The Distributed Component Object Model (DCOM) Is a proprietary Microsoft technology for communication between software components on networked computers. The addition of the "D" to COM was due to extensive use of DCE/RPC (Distributed Computing Environment/Remote Procedure Calls) – more specifically Microsoft's enhanced version, known as MSRPC.

DCOM was considered a major competitor to CORBA.

Interface definition
Characteristics of an interface are defined in an interface definition (IDL) file and an optional application configuration file (ACF):

- The IDL file specifies the characteristics of the application's interfaces on the wire — that is, how - data is to be transmitted between client and server, or between COM objects.
- The ACF file specifies interface characteristics, such as binding handles, that pertain only to the local operating environment. The ACF file can also specify how to marshal and transmit a complex data structure in a machine-independent form.
- The IDL and ACF files are scripts written in Microsoft Interface Definition Language (MIDL), which is the Microsoft implementation and extension of the OSF-DCE interface definition language (IDL).

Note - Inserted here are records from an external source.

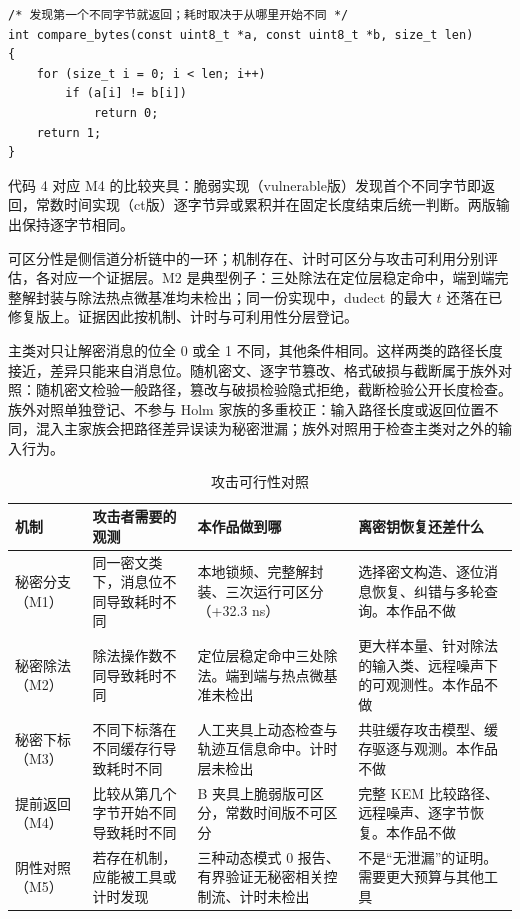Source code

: \noindent\begin{minipage}{\linewidth}
\begin{lstlisting}[caption={提前返回比较的最小形态},label={code:early}]
/* 发现第一个不同字节就返回；耗时取决于从哪里开始不同 */
int compare_bytes(const uint8_t *a, const uint8_t *b, size_t len)
{
    for (size_t i = 0; i < len; i++)
        if (a[i] != b[i])
            return 0;
    return 1;
}
\end{lstlisting}
\end{minipage}

代码 4 对应 M4 的比较夹具：脆弱实现（vulnerable版）发现首个不同字节即返回，常数时间实现（ct版）逐字节异或累积并在固定长度结束后统一判断。两版输出保持逐字节相同。

可区分性是侧信道分析链中的一环；机制存在、计时可区分与攻击可利用分别评估，各对应一个证据层。M2 是典型例子：三处除法在定位层稳定命中，端到端完整解封装与除法热点微基准均未检出；同一份实现中，dudect 的最大 $t$ 还落在已修复版上。证据因此按机制、计时与可利用性分层登记。

主类对只让解密消息的位全 0 或全 1 不同，其他条件相同。这样两类的路径长度接近，差异只能来自消息位。随机密文、逐字节篡改、格式破损与截断属于族外对照：随机密文检验一般路径，篡改与破损检验隐式拒绝，截断检验公开长度检查。族外对照单独登记、不参与 Holm 家族的多重校正：输入路径长度或返回位置不同，混入主家族会把路径差异误读为秘密泄漏；族外对照用于检查主类对之外的输入行为。

\begin{table}[H]
\centering
\caption{攻击可行性对照}
\label{tab:attack}
{\footnotesize
\begin{tabularx}{\textwidth}{|>{\raggedright\arraybackslash}p{2.2cm}|>{\raggedright\arraybackslash}X|>{\raggedright\arraybackslash}X|>{\raggedright\arraybackslash}X|}
\hline
机制 & 攻击者需要的观测 & 本作品做到哪 & 离密钥恢复还差什么 \\
\hline
秘密分支（M1） & 同一密文类下，消息位不同导致耗时不同 & 本地锁频、完整解封装、三次运行可区分（+32.3 ns） & 选择密文构造、逐位消息恢复、纠错与多轮查询。本作品不做 \\
\hline
秘密除法（M2） & 除法操作数不同导致耗时不同 & 定位层稳定命中三处除法。端到端与热点微基准未检出 & 更大样本量、针对除法的输入类、远程噪声下的可观测性。本作品不做 \\
\hline
秘密下标（M3） & 不同下标落在不同缓存行导致耗时不同 & 人工夹具上动态检查与轨迹互信息命中。计时层未检出 & 共驻缓存攻击模型、缓存驱逐与观测。本作品不做 \\
\hline
提前返回（M4） & 比较从第几个字节开始不同导致耗时不同 & 32 B 夹具上脆弱版可区分，常数时间版不可区分 & 完整 KEM 比较路径、远程噪声、逐字节恢复。本作品不做 \\
\hline
阴性对照（M5） & 若存在机制，应能被工具或计时发现 & 三种动态模式 0 报告、有界验证无秘密相关控制流、计时未检出 & 不是“无泄漏”的证明。需要更大预算与其他工具 \\
\hline
\end{tabularx}
}
\end{table}

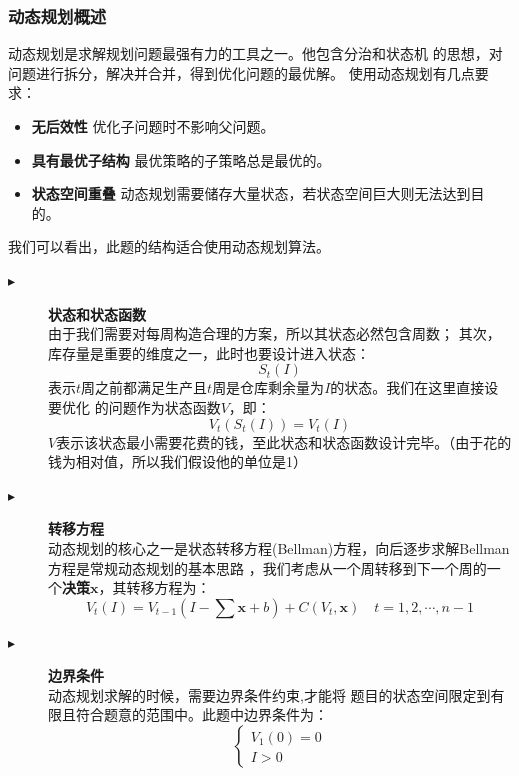 \documentclass{cumcmthesis}
\begin{document}
\subsubsection*{动态规划概述}
动态规划是求解规划问题最强有力的工具之一。他包含分治和状态机
的思想，对问题进行拆分，解决并合并，得到优化问题的最优解。
使用动态规划有几点要求：
\begin{itemize}
    \item \textbf{无后效性} \quad 优化子问题时不影响父问题。
    \item \textbf{具有最优子结构} \quad 最优策略的子策略总是最优的。
    \item \textbf{状态空间重叠} \quad 动态规划需要储存大量状态，若状态空间巨大则无法达到目的。
\end{itemize}
我们可以看出，此题的结构适合使用动态规划算法。\par
\begin{description}
    \item[$\blacktriangleright$] \textbf{状态和状态函数} \\
        由于我们需要对每周构造合理的方案，所以其状态必然包含周数；
        其次，库存量是重要的维度之一，此时也要设计进入状态：
        $$
            S_t(I)
        $$
        表示$t$周之前都满足生产且$t$周是仓库剩余量为$I$的状态。我们在这里直接设要优化
        的问题作为状态函数$V$，即：
        $$
            V_t(S_t(I)) = V_t(I)
        $$
        $V$表示该状态最小需要花费的钱，至此状态和状态函数设计完毕。（由于花的钱为相对值，所以我们假设他的单位是1）
    \item[$\blacktriangleright$] \textbf{转移方程} \\
        动态规划的核心之一是状态转移方程(Bellman)方程，向后逐步求解Bellman方程是常规动态规划的基本思路
        ，我们考虑从一个周转移到下一个周的一个\textbf{决策}$\bm{x}$，其转移方程为：
        \begin{equation}
            V_t(I) = V_{t-1}(I - \sum \bm{x} + b) + C(V_t,\bm{x}) \quad t = 1,2,\cdots , n-1
            \label{状态转移方程}
        \end{equation}
    \item[$\blacktriangleright$] \textbf{边界条件} \\
        动态规划求解的时候，需要边界条件约束,才能将
        题目的状态空间限定到有限且符合题意的范围中。此题中边界条件为：
        $$
            \left\{
            \begin{aligned}
                V_1(0) = 0 \\
                I > 0
            \end{aligned}
            \right.
        $$
\end{description}
\end{document}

DCOM objects (Microsoft proprietary).

Transport protocol
TCP/IP and later HTTP (since 2003).

First released
OLE 1.0, released in 1990, was an evolution of the original Dynamic Data Exchange (DDE) concept that Microsoft developed for earlier versions of Windows. OLE 1.0 later evolved to become an architecture for software components known as the Component Object Model (COM), which later in early 1996 became DCOM. 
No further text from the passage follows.